Summary

Manual with listings of thirty programs that can be run on the ZX81 home computer. It is addressed to the person who also wants to learn how to program. It has a friendly inviting style. It was published by Melbourne House of South Melbourne. There is a publisher's note signed by Alfred Milgrom. Alfred Milgrom has played a significant role in software development over the years.

Description of Content

Manual with listings of thirty programs that can be run on the ZX81 home computer.

Physical Description

Bound booklet with off-white front cover. ZX81 computer illustration on front cover below printed text.

Significance

The Sinclair ZX81 home computer, released by the UK firm Sinclair Research in 1981, was part of the push to develop a mass market for cheap computers.
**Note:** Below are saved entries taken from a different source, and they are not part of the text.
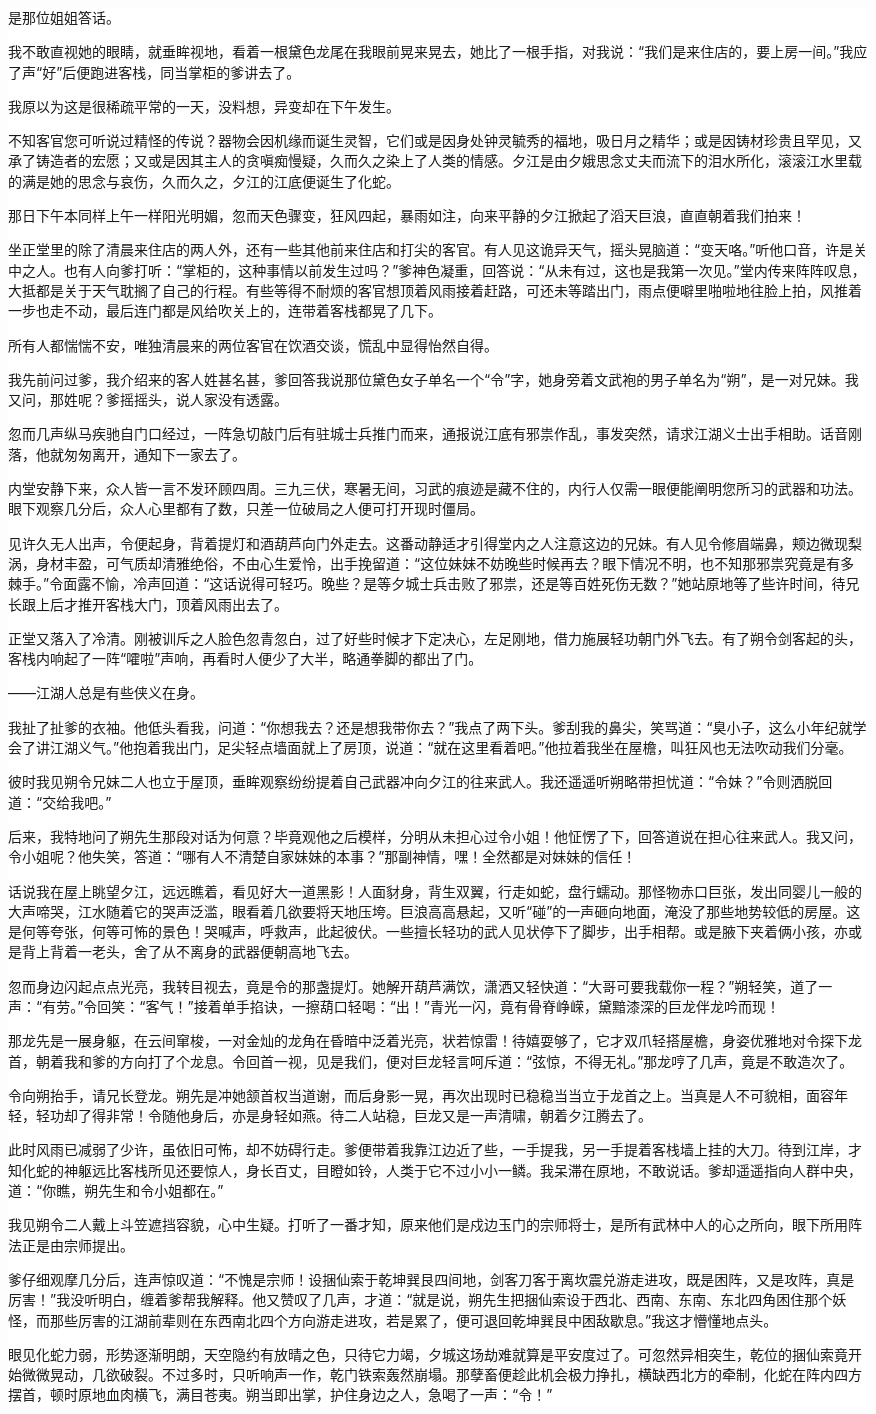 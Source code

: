 是那位姐姐答话。

我不敢直视她的眼睛，就垂眸视地，看着一根黛色龙尾在我眼前晃来晃去，她比了一根手指，对我说：“我们是来住店的，要上房一间。”我应了声“好”后便跑进客栈，同当掌柜的爹讲去了。

我原以为这是很稀疏平常的一天，没料想，异变却在下午发生。

不知客官您可听说过精怪的传说？器物会因机缘而诞生灵智，它们或是因身处钟灵毓秀的福地，吸日月之精华；或是因铸材珍贵且罕见，又承了铸造者的宏愿；又或是因其主人的贪嗔痴慢疑，久而久之染上了人类的情感。夕江是由夕娥思念丈夫而流下的泪水所化，滚滚江水里载的满是她的思念与哀伤，久而久之，夕江的江底便诞生了化蛇。

那日下午本同样上午一样阳光明媚，忽而天色骤变，狂风四起，暴雨如注，向来平静的夕江掀起了滔天巨浪，直直朝着我们拍来！

坐正堂里的除了清晨来住店的两人外，还有一些其他前来住店和打尖的客官。有人见这诡异天气，摇头晃脑道：“变天咯。”听他口音，许是关中之人。也有人向爹打听：“掌柜的，这种事情以前发生过吗？”爹神色凝重，回答说：“从未有过，这也是我第一次见。”堂内传来阵阵叹息，大抵都是关于天气耽搁了自己的行程。有些等得不耐烦的客官想顶着风雨接着赶路，可还未等踏出门，雨点便噼里啪啦地往脸上拍，风推着一步也走不动，最后连门都是风给吹关上的，连带着客栈都晃了几下。

所有人都惴惴不安，唯独清晨来的两位客官在饮酒交谈，慌乱中显得怡然自得。

我先前问过爹，我介绍来的客人姓甚名甚，爹回答我说那位黛色女子单名一个“令”字，她身旁着文武袍的男子单名为“朔”，是一对兄妹。我又问，那姓呢？爹摇摇头，说人家没有透露。

忽而几声纵马疾驰自门口经过，一阵急切敲门后有驻城士兵推门而来，通报说江底有邪祟作乱，事发突然，请求江湖义士出手相助。话音刚落，他就匆匆离开，通知下一家去了。

内堂安静下来，众人皆一言不发环顾四周。三九三伏，寒暑无间，习武的痕迹是藏不住的，内行人仅需一眼便能阐明您所习的武器和功法。眼下观察几分后，众人心里都有了数，只差一位破局之人便可打开现时僵局。

见许久无人出声，令便起身，背着提灯和酒葫芦向门外走去。这番动静适才引得堂内之人注意这边的兄妹。有人见令修眉端鼻，颊边微现梨涡，身材丰盈，可气质却清雅绝俗，不由心生爱怜，出手挽留道：“这位妹妹不妨晚些时候再去？眼下情况不明，也不知那邪祟究竟是有多棘手。”令面露不愉，冷声回道：“这话说得可轻巧。晚些？是等夕城士兵击败了邪祟，还是等百姓死伤无数？”她站原地等了些许时间，待兄长跟上后才推开客栈大门，顶着风雨出去了。

正堂又落入了冷清。刚被训斥之人脸色忽青忽白，过了好些时候才下定决心，左足刚地，借力施展轻功朝门外飞去。有了朔令剑客起的头，客栈内响起了一阵“嚯啦”声响，再看时人便少了大半，略通拳脚的都出了门。

——江湖人总是有些侠义在身。

我扯了扯爹的衣袖。他低头看我，问道：“你想我去？还是想我带你去？”我点了两下头。爹刮我的鼻尖，笑骂道：“臭小子，这么小年纪就学会了讲江湖义气。”他抱着我出门，足尖轻点墙面就上了房顶，说道：“就在这里看着吧。”他拉着我坐在屋檐，叫狂风也无法吹动我们分毫。

彼时我见朔令兄妹二人也立于屋顶，垂眸观察纷纷提着自己武器冲向夕江的往来武人。我还遥遥听朔略带担忧道：“令妹？”令则洒脱回道：“交给我吧。”

后来，我特地问了朔先生那段对话为何意？毕竟观他之后模样，分明从未担心过令小姐！他怔愣了下，回答道说在担心往来武人。我又问，令小姐呢？他失笑，答道：“哪有人不清楚自家妹妹的本事？”那副神情，嘿！全然都是对妹妹的信任！

话说我在屋上眺望夕江，远远瞧着，看见好大一道黑影！人面豺身，背生双翼，行走如蛇，盘行蠕动。那怪物赤口巨张，发出同婴儿一般的大声啼哭，江水随着它的哭声泛滥，眼看着几欲要将天地压垮。巨浪高高悬起，又听“碰”的一声砸向地面，淹没了那些地势较低的房屋。这是何等夸张，何等可怖的景色！哭喊声，呼救声，此起彼伏。一些擅长轻功的武人见状停下了脚步，出手相帮。或是腋下夹着俩小孩，亦或是背上背着一老头，舍了从不离身的武器便朝高地飞去。

忽而身边闪起点点光亮，我转目视去，竟是令的那盏提灯。她解开葫芦满饮，潇洒又轻快道：“大哥可要我载你一程？”朔轻笑，道了一声：“有劳。”令回笑：“客气！”接着单手掐诀，一擦葫口轻喝：“出！”青光一闪，竟有骨脊峥嵘，黛黯漆深的巨龙伴龙吟而现！

那龙先是一展身躯，在云间窜梭，一对金灿的龙角在昏暗中泛着光亮，状若惊雷！待嬉耍够了，它才双爪轻搭屋檐，身姿优雅地对令探下龙首，朝着我和爹的方向打了个龙息。令回首一视，见是我们，便对巨龙轻言呵斥道：“弦惊，不得无礼。”那龙哼了几声，竟是不敢造次了。

令向朔抬手，请兄长登龙。朔先是冲她颔首权当道谢，而后身影一晃，再次出现时已稳稳当当立于龙首之上。当真是人不可貌相，面容年轻，轻功却了得非常！令随他身后，亦是身轻如燕。待二人站稳，巨龙又是一声清啸，朝着夕江腾去了。

此时风雨已减弱了少许，虽依旧可怖，却不妨碍行走。爹便带着我靠江边近了些，一手提我，另一手提着客栈墙上挂的大刀。待到江岸，才知化蛇的神躯远比客栈所见还要惊人，身长百丈，目瞪如铃，人类于它不过小小一鳞。我呆滞在原地，不敢说话。爹却遥遥指向人群中央，道：“你瞧，朔先生和令小姐都在。”

我见朔令二人戴上斗笠遮挡容貌，心中生疑。打听了一番才知，原来他们是戍边玉门的宗师将士，是所有武林中人的心之所向，眼下所用阵法正是由宗师提出。

爹仔细观摩几分后，连声惊叹道：“不愧是宗师！设捆仙索于乾坤巽艮四间地，剑客刀客于离坎震兑游走进攻，既是困阵，又是攻阵，真是厉害！”我没听明白，缠着爹帮我解释。他又赞叹了几声，才道：“就是说，朔先生把捆仙索设于西北、西南、东南、东北四角困住那个妖怪，而那些厉害的江湖前辈则在东西南北四个方向游走进攻，若是累了，便可退回乾坤巽艮中困敌歇息。”我这才懵懂地点头。

眼见化蛇力弱，形势逐渐明朗，天空隐约有放晴之色，只待它力竭，夕城这场劫难就算是平安度过了。可忽然异相突生，乾位的捆仙索竟开始微微晃动，几欲破裂。不过多时，只听响声一作，乾门铁索轰然崩塌。那孽畜便趁此机会极力挣扎，横缺西北方的牵制，化蛇在阵内四方摆首，顿时原地血肉横飞，满目苍夷。朔当即出掌，护住身边之人，急喝了一声：“令！”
This push led to a boom in companies producing hardware and softaware, which still continues in 2008. It had a very small component count.
'It was a real computer, you could do calculations, it was programmable, you could do lots of things with it - it was in every way a real computer at a very low price.' Interview with A. Tony Tebby of Sinclair Research, 24 October 1985.
'The secret ... of the lower price and improved performance of the ZX81 over the ZX80 is a new bipolar chip designed by Sinclair . . . The single integrated circuit concentrates 18 of the 21 chips of the ZX80, so that the ZX81 comes with only four chips . . . The new chip . . . eliminates the need for the processor to drive the TV display, thus causing the screen to go blank whenever processing was being done. The ZX81 processes in two modes: normal, where the display is constantly on, and fast, where processing takes place at four times the speed but data is only displayed either at the completion of a program, when input data is awaited, or during a pause.' (Infomatics, 16 March 1981.)